Word for word, restate the lines from the start of the data down to the line with "- Docker Compose", both included.

Stored data entries
____

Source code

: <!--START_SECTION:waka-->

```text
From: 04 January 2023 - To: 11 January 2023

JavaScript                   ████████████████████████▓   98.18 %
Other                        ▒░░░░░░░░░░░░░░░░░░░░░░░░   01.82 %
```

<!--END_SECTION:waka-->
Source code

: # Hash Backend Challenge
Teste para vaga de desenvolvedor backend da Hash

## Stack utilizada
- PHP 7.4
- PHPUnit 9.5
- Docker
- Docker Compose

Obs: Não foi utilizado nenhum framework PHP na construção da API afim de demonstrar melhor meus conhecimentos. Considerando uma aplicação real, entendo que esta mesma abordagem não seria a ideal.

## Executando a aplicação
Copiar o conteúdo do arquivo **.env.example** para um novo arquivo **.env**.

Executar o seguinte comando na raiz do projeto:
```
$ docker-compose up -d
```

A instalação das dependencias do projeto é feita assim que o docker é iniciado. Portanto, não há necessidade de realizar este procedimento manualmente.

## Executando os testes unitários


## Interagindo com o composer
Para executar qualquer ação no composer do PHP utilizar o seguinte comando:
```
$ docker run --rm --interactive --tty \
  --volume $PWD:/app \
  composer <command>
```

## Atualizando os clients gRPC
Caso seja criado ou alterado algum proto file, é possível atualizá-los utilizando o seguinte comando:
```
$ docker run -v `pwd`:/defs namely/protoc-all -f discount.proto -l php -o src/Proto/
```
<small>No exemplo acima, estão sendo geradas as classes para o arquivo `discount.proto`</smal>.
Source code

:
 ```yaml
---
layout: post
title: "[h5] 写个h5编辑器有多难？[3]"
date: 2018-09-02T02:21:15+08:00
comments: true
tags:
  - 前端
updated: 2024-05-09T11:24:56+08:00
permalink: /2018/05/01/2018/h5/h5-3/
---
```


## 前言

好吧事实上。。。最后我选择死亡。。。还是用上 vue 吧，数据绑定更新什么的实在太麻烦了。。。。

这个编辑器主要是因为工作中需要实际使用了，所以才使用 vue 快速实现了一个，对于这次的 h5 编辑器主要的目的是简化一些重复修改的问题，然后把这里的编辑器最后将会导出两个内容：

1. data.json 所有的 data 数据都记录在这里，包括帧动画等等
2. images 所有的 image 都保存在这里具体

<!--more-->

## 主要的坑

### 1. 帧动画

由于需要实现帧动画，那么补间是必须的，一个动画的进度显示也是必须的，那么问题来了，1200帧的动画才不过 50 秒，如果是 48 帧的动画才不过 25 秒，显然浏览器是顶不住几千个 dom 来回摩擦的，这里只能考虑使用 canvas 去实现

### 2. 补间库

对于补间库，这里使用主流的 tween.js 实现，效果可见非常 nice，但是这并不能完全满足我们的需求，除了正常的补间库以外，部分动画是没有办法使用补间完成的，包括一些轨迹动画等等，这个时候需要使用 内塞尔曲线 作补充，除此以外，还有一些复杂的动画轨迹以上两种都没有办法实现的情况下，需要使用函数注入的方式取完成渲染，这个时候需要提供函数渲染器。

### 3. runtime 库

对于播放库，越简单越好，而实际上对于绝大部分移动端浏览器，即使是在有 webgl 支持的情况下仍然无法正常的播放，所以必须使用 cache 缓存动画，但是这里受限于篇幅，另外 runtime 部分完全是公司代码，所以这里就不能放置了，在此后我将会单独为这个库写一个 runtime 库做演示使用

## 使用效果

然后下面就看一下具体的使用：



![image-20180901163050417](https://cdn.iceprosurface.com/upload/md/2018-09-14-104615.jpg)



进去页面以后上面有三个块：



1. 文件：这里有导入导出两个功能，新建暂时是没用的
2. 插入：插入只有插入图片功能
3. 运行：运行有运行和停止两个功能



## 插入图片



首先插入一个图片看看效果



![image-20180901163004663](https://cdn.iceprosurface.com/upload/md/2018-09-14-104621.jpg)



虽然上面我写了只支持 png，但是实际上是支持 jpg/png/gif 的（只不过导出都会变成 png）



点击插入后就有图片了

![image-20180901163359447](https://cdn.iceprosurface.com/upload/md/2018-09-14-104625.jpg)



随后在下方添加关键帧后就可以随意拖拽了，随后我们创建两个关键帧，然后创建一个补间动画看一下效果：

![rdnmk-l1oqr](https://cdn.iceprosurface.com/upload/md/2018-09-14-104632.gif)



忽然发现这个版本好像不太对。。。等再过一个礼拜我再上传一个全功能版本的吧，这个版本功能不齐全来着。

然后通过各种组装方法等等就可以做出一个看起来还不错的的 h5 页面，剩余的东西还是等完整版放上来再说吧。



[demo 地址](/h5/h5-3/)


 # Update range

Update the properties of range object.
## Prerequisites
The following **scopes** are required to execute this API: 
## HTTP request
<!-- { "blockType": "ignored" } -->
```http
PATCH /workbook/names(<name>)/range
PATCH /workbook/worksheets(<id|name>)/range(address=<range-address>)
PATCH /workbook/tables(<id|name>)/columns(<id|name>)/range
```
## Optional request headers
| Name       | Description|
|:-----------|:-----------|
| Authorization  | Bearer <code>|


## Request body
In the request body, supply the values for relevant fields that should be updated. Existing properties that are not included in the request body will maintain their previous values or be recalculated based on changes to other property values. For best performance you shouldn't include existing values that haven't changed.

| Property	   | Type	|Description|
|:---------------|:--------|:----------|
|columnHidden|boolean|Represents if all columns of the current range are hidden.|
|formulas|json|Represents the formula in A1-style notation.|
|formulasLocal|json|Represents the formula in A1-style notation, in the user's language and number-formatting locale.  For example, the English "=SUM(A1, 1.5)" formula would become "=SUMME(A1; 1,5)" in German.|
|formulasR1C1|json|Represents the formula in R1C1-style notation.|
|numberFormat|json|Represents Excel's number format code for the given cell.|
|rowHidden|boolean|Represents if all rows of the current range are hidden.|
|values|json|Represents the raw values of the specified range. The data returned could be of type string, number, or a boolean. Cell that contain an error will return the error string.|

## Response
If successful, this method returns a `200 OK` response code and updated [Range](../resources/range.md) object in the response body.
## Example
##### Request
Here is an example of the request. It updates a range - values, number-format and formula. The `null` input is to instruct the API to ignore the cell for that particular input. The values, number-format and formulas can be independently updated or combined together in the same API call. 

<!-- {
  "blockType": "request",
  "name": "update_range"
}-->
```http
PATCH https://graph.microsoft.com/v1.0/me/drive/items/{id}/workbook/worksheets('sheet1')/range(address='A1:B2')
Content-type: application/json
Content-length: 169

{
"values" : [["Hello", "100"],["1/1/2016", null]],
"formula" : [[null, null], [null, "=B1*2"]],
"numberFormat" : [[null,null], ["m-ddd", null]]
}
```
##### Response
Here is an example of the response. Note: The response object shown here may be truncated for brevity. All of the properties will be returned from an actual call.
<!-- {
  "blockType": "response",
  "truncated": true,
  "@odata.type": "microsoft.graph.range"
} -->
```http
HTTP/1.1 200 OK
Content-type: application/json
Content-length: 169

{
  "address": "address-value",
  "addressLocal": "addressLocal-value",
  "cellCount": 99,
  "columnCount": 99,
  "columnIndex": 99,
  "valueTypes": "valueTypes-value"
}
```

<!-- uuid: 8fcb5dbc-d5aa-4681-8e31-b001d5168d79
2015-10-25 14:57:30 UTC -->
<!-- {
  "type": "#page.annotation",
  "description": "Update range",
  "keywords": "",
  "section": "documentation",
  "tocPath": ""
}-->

____

ANSWER TO THE PROBLEM:
Source code

: <!--START_SECTION:waka-->

```text
From: 04 January 2023 - To: 11 January 2023

JavaScript                   ████████████████████████▓   98.18 %
Other                        ▒░░░░░░░░░░░░░░░░░░░░░░░░   01.82 %
```

<!--END_SECTION:waka-->
Source code

: # Hash Backend Challenge
Teste para vaga de desenvolvedor backend da Hash

## Stack utilizada
- PHP 7.4
- PHPUnit 9.5
- Docker
- Docker Compose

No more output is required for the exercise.